::: EXTRACTED MATERIAL

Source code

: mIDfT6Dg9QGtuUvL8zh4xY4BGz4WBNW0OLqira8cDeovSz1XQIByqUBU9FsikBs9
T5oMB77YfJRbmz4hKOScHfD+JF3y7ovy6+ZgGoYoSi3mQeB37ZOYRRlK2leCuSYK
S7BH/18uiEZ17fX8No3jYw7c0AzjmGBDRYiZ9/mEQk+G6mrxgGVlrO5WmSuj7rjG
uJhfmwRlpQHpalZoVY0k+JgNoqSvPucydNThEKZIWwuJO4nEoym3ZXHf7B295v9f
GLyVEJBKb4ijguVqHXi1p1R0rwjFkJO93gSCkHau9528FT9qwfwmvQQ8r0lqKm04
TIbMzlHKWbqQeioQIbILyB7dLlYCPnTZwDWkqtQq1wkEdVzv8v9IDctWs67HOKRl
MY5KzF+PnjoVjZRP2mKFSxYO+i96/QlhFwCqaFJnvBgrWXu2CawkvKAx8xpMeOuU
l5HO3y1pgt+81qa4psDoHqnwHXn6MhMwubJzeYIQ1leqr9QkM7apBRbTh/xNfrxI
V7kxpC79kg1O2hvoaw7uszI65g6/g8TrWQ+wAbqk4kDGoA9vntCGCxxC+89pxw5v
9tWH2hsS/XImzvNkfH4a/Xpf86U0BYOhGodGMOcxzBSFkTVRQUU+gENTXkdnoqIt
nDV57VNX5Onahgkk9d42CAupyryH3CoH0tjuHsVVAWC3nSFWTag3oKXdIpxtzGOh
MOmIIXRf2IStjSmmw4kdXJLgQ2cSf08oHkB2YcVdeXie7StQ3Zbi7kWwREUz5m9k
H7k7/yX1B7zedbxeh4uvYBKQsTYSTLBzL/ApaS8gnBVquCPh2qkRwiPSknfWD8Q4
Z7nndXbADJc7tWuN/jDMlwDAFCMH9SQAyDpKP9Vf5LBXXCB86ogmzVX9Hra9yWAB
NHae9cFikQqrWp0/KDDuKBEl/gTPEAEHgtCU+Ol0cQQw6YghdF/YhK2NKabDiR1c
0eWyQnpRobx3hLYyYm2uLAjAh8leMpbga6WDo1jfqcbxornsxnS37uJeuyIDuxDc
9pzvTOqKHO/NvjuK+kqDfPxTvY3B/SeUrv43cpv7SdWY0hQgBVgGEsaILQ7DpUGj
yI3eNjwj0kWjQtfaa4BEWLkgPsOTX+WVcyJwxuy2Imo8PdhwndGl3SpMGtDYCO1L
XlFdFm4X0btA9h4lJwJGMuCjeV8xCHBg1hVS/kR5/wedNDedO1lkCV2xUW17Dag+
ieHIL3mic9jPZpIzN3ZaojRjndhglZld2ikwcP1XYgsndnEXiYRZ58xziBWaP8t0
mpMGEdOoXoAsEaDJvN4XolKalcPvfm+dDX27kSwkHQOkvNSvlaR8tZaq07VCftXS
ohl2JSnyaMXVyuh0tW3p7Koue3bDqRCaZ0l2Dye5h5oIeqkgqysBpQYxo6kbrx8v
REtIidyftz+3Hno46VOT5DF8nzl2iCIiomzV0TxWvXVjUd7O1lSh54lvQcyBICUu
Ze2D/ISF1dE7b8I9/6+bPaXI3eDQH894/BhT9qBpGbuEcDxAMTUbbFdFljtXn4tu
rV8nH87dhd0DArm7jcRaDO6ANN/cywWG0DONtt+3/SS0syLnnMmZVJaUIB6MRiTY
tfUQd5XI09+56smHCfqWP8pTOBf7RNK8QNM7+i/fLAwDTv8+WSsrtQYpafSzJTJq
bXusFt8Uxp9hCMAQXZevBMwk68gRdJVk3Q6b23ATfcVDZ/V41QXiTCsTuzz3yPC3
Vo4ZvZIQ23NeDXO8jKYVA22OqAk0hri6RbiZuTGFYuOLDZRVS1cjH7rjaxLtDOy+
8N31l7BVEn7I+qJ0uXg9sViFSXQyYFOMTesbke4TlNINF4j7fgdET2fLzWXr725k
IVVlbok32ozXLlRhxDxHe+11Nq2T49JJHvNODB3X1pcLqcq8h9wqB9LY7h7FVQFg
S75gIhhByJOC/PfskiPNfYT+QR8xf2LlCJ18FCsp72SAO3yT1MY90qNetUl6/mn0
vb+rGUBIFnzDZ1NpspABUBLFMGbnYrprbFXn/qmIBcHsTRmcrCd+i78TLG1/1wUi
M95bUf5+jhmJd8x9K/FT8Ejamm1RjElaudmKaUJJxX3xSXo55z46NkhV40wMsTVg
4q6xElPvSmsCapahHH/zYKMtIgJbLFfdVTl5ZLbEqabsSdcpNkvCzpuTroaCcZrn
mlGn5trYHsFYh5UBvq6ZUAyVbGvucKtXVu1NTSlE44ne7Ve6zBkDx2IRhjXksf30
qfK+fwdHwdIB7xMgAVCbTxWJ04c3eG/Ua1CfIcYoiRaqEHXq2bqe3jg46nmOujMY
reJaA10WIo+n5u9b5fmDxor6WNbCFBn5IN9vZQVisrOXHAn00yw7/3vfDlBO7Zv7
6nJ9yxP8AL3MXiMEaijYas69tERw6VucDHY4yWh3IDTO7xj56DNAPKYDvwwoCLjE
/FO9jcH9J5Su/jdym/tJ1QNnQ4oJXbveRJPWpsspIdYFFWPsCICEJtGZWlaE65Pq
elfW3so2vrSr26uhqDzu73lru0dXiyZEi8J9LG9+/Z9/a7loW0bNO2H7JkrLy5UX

::::::

EXERCISE GOAL:
Copy, exactly and only, the lines above that begin with the one containing "vb+rGUBIFnzDZ1NpspABUBLFMGbnYrprbFXn/qmIBcHsTRmcrCd+i78TLG1/1wUi" and finish with the one containing "reJaA10WIo+n5u9b5fmDxor6WNbCFBn5IN9vZQVisrOXHAn00yw7/3vfDlBO7Zv7".

WRITTEN SOLUTION:
vb+rGUBIFnzDZ1NpspABUBLFMGbnYrprbFXn/qmIBcHsTRmcrCd+i78TLG1/1wUi
M95bUf5+jhmJd8x9K/FT8Ejamm1RjElaudmKaUJJxX3xSXo55z46NkhV40wMsTVg
4q6xElPvSmsCapahHH/zYKMtIgJbLFfdVTl5ZLbEqabsSdcpNkvCzpuTroaCcZrn
mlGn5trYHsFYh5UBvq6ZUAyVbGvucKtXVu1NTSlE44ne7Ve6zBkDx2IRhjXksf30
qfK+fwdHwdIB7xMgAVCbTxWJ04c3eG/Ua1CfIcYoiRaqEHXq2bqe3jg46nmOujMY
reJaA10WIo+n5u9b5fmDxor6WNbCFBn5IN9vZQVisrOXHAn00yw7/3vfDlBO7Zv7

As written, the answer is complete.